**WHAT TO WORK ON**
The answer should hold only the lines from the beginning of the listing below to the line containing "여전히, 당신의 원래", both included, with every picture left out.

================================

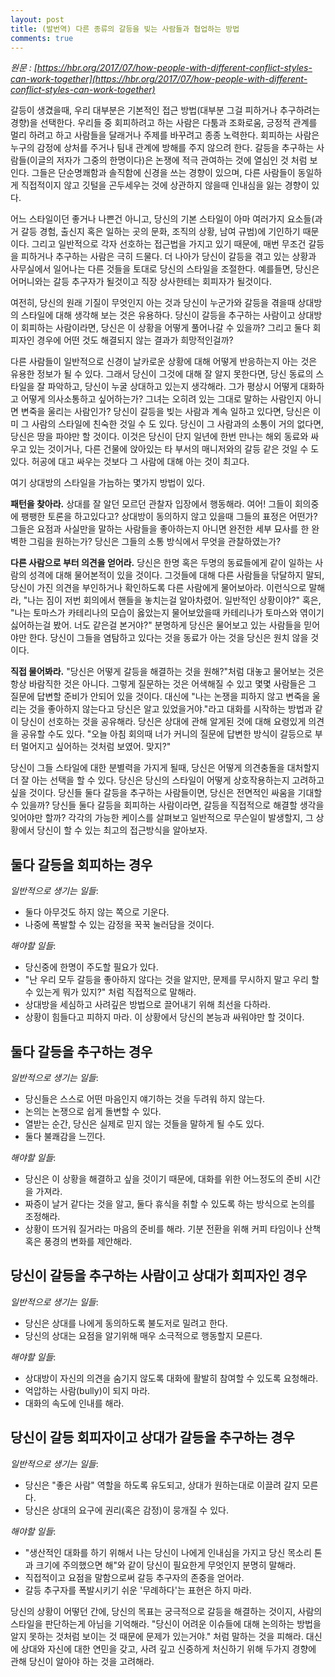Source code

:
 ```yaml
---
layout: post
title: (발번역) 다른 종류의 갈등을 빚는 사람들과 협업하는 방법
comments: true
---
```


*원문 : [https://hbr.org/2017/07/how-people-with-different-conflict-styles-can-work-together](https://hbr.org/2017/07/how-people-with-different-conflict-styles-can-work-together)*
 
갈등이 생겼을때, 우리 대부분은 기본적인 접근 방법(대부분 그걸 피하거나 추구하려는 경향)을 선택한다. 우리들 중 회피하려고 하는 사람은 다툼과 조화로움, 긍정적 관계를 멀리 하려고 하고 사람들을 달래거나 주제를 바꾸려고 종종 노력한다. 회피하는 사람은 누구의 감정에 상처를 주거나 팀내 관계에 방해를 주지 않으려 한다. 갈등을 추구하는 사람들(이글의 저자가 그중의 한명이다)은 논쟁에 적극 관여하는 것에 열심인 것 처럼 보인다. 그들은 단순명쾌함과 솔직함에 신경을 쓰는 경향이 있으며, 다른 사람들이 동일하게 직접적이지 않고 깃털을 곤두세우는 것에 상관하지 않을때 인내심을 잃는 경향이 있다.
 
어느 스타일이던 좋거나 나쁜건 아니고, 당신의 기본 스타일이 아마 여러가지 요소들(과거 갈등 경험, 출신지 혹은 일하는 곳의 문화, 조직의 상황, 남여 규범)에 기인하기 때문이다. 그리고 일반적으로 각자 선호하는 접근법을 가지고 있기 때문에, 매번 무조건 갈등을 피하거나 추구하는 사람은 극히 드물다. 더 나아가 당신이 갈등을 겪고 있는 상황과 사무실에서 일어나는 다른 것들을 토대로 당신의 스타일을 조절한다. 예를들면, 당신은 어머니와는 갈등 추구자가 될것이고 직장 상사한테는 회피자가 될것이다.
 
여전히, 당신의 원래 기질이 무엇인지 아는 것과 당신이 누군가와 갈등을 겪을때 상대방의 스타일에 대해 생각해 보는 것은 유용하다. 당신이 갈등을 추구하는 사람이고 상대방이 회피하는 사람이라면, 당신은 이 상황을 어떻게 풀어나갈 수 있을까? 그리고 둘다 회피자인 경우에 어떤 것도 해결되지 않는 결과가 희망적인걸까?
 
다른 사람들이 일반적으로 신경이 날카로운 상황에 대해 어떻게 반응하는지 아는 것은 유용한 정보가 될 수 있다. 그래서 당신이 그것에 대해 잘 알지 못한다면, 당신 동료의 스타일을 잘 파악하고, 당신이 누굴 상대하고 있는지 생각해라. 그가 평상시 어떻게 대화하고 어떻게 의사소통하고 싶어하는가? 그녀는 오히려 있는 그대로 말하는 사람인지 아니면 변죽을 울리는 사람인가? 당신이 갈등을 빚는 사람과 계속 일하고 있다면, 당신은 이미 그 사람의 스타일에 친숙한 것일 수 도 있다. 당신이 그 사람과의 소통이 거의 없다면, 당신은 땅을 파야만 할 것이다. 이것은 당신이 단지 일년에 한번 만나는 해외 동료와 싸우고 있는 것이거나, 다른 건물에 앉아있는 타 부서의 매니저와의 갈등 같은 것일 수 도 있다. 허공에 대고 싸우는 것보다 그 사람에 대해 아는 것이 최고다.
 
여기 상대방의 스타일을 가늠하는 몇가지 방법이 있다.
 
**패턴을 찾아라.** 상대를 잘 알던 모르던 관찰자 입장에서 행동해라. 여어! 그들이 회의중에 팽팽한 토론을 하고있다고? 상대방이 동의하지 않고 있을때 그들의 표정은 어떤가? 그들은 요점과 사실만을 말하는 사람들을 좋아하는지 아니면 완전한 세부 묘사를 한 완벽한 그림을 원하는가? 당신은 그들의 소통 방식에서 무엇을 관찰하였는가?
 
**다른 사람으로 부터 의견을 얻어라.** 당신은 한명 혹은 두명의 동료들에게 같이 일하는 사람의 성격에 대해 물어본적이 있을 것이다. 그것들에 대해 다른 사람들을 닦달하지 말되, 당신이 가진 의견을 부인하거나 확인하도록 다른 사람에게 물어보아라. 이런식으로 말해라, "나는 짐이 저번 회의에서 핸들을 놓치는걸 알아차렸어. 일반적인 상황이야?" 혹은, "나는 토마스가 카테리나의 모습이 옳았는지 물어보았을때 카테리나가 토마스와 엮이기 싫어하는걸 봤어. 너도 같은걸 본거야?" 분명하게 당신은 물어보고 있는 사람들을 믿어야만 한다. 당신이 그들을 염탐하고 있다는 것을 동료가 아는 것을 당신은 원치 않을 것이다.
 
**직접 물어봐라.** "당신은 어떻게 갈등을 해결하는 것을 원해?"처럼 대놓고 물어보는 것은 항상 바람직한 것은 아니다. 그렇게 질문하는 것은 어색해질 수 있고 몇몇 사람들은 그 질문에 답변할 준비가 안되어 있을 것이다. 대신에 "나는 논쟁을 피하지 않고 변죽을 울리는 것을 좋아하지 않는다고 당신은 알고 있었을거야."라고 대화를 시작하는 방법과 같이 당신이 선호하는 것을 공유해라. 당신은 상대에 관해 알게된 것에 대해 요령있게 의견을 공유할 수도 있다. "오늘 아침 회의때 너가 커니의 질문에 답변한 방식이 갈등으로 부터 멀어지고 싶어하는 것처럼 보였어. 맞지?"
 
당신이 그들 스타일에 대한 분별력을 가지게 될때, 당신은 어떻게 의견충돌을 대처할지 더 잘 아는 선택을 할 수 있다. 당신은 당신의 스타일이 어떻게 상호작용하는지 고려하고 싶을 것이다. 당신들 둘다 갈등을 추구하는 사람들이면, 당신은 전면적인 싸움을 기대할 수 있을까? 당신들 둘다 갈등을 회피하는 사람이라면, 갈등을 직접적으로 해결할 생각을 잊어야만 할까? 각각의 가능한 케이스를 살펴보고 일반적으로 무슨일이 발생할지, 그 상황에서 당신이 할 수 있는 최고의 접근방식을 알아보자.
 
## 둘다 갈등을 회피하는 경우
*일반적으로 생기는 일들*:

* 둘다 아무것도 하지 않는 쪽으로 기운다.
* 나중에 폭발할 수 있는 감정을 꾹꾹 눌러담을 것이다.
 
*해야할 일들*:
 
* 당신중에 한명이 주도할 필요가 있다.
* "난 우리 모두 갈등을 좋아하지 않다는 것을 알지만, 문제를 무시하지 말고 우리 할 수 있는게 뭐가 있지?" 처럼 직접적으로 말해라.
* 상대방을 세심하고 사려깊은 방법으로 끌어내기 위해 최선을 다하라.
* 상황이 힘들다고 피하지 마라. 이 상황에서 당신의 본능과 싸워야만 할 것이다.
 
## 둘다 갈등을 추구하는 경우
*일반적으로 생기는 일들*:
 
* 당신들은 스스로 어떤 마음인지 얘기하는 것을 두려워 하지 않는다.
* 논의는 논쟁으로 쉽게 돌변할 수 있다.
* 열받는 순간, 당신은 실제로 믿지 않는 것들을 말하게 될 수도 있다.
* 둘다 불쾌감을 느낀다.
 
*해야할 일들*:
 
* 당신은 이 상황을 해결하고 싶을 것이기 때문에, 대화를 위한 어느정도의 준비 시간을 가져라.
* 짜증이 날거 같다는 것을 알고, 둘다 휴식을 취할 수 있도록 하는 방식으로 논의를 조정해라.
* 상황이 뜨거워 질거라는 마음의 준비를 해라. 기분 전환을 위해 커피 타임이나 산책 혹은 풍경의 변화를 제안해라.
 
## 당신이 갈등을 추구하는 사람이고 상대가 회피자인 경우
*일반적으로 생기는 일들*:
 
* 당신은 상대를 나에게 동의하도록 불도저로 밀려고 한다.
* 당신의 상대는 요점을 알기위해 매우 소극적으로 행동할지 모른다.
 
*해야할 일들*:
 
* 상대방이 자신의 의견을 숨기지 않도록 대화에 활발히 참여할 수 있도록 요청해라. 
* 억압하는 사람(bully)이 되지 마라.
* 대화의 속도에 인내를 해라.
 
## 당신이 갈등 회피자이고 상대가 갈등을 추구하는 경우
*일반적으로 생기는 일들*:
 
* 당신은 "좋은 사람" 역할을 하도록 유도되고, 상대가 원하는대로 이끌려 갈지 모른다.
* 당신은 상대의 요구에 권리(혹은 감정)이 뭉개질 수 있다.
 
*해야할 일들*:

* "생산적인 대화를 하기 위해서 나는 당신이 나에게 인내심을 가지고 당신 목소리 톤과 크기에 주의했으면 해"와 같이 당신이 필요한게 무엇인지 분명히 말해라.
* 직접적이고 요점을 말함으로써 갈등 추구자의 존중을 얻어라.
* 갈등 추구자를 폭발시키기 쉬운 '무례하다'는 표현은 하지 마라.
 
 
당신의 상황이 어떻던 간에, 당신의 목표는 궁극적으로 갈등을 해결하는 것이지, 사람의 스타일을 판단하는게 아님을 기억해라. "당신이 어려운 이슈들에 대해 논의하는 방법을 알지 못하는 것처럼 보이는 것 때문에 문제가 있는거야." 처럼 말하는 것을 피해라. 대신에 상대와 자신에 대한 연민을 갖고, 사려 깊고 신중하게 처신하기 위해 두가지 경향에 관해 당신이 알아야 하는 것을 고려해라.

================================

**ANSWER TO THIS TASK**
Source code

:
 ```yaml
---
layout: post
title: (발번역) 다른 종류의 갈등을 빚는 사람들과 협업하는 방법
comments: true
---
```


*원문 : [https://hbr.org/2017/07/how-people-with-different-conflict-styles-can-work-together](https://hbr.org/2017/07/how-people-with-different-conflict-styles-can-work-together)*
 
갈등이 생겼을때, 우리 대부분은 기본적인 접근 방법(대부분 그걸 피하거나 추구하려는 경향)을 선택한다. 우리들 중 회피하려고 하는 사람은 다툼과 조화로움, 긍정적 관계를 멀리 하려고 하고 사람들을 달래거나 주제를 바꾸려고 종종 노력한다. 회피하는 사람은 누구의 감정에 상처를 주거나 팀내 관계에 방해를 주지 않으려 한다. 갈등을 추구하는 사람들(이글의 저자가 그중의 한명이다)은 논쟁에 적극 관여하는 것에 열심인 것 처럼 보인다. 그들은 단순명쾌함과 솔직함에 신경을 쓰는 경향이 있으며, 다른 사람들이 동일하게 직접적이지 않고 깃털을 곤두세우는 것에 상관하지 않을때 인내심을 잃는 경향이 있다.
 
어느 스타일이던 좋거나 나쁜건 아니고, 당신의 기본 스타일이 아마 여러가지 요소들(과거 갈등 경험, 출신지 혹은 일하는 곳의 문화, 조직의 상황, 남여 규범)에 기인하기 때문이다. 그리고 일반적으로 각자 선호하는 접근법을 가지고 있기 때문에, 매번 무조건 갈등을 피하거나 추구하는 사람은 극히 드물다. 더 나아가 당신이 갈등을 겪고 있는 상황과 사무실에서 일어나는 다른 것들을 토대로 당신의 스타일을 조절한다. 예를들면, 당신은 어머니와는 갈등 추구자가 될것이고 직장 상사한테는 회피자가 될것이다.
 
여전히, 당신의 원래 기질이 무엇인지 아는 것과 당신이 누군가와 갈등을 겪을때 상대방의 스타일에 대해 생각해 보는 것은 유용하다. 당신이 갈등을 추구하는 사람이고 상대방이 회피하는 사람이라면, 당신은 이 상황을 어떻게 풀어나갈 수 있을까? 그리고 둘다 회피자인 경우에 어떤 것도 해결되지 않는 결과가 희망적인걸까?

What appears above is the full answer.